*** RECORD SET Section Begins ***

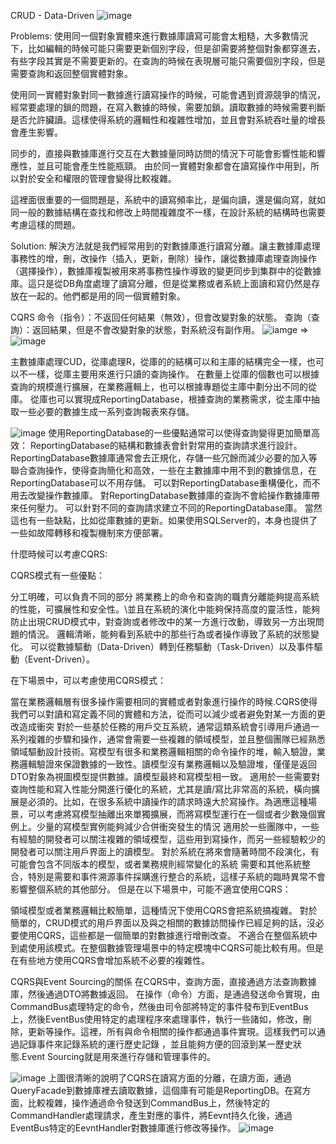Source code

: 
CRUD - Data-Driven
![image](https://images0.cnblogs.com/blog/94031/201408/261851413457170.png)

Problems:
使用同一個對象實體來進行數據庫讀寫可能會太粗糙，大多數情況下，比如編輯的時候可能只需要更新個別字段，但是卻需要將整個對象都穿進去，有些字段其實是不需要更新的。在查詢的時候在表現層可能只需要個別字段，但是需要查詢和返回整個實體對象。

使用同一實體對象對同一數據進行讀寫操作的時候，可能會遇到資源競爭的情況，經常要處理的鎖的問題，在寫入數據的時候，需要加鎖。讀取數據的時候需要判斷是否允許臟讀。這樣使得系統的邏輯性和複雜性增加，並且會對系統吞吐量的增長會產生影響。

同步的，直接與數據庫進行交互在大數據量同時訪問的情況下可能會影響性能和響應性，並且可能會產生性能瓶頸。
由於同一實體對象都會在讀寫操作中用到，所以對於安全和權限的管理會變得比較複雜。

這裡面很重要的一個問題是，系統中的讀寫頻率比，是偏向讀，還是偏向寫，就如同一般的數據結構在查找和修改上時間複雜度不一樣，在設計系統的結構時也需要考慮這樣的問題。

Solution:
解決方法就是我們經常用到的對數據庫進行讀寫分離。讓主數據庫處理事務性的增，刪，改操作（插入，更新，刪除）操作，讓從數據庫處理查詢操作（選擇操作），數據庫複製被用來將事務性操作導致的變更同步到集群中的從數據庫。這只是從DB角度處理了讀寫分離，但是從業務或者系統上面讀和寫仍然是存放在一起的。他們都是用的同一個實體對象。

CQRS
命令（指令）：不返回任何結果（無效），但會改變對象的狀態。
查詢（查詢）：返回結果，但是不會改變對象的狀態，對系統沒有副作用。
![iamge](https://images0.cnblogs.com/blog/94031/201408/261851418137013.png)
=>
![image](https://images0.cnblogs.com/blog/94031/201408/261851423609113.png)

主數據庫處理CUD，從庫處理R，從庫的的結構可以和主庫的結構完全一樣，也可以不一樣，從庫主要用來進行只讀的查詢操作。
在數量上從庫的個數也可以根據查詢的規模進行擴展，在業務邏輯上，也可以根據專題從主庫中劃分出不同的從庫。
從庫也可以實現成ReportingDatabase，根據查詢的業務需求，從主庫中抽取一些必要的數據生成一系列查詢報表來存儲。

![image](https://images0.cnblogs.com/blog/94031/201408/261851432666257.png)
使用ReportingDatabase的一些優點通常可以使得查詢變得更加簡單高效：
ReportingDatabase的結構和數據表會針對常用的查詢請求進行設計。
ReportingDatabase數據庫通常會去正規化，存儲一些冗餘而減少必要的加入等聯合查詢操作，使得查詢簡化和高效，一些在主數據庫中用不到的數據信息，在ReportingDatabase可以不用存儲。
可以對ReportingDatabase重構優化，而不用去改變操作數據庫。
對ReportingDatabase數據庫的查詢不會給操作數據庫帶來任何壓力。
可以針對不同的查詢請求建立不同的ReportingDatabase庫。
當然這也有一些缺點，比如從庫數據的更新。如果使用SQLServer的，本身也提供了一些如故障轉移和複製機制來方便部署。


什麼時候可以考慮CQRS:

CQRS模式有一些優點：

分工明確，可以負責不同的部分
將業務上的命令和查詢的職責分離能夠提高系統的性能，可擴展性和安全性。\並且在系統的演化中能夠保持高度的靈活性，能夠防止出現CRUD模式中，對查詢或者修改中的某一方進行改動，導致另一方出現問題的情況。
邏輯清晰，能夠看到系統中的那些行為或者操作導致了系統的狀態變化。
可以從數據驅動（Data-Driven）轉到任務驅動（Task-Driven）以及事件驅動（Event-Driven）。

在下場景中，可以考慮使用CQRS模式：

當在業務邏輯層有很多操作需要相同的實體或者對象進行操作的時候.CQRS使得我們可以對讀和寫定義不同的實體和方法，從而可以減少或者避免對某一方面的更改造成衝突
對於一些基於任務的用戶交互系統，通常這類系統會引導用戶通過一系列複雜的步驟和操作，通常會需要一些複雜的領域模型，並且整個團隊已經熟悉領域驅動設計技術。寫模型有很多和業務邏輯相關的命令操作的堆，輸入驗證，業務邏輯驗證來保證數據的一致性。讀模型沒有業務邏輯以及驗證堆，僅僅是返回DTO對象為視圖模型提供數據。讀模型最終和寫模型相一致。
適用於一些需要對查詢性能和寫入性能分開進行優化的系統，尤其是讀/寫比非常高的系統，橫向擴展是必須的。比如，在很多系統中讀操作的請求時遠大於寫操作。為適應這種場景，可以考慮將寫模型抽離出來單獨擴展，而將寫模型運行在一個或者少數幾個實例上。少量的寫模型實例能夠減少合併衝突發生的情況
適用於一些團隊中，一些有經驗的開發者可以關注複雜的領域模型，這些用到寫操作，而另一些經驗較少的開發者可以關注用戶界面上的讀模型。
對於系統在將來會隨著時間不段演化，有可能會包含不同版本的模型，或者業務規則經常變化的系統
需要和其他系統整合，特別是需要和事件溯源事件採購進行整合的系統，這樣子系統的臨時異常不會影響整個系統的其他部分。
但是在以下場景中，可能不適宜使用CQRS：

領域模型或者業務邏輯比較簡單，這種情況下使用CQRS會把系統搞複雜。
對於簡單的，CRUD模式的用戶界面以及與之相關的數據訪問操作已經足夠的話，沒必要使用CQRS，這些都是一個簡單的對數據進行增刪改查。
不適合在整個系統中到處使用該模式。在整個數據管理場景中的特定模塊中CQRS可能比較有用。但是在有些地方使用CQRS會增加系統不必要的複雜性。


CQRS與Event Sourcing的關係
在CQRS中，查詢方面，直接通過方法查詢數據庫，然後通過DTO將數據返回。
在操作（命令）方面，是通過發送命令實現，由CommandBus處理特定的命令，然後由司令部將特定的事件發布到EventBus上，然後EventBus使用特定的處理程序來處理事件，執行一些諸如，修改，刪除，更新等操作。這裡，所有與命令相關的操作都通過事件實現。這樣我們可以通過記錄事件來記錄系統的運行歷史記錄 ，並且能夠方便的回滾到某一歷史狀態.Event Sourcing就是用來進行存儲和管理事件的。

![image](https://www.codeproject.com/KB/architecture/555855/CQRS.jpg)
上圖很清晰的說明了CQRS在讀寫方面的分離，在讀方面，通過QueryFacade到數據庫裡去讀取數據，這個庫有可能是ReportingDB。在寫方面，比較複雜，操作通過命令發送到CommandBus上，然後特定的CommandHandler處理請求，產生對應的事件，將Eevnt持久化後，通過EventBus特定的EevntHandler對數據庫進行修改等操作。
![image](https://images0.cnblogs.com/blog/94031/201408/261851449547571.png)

*** RECORD SET Section Ends ***

The answer is to be one number: the count of lines in the entries containing the string "blog".

5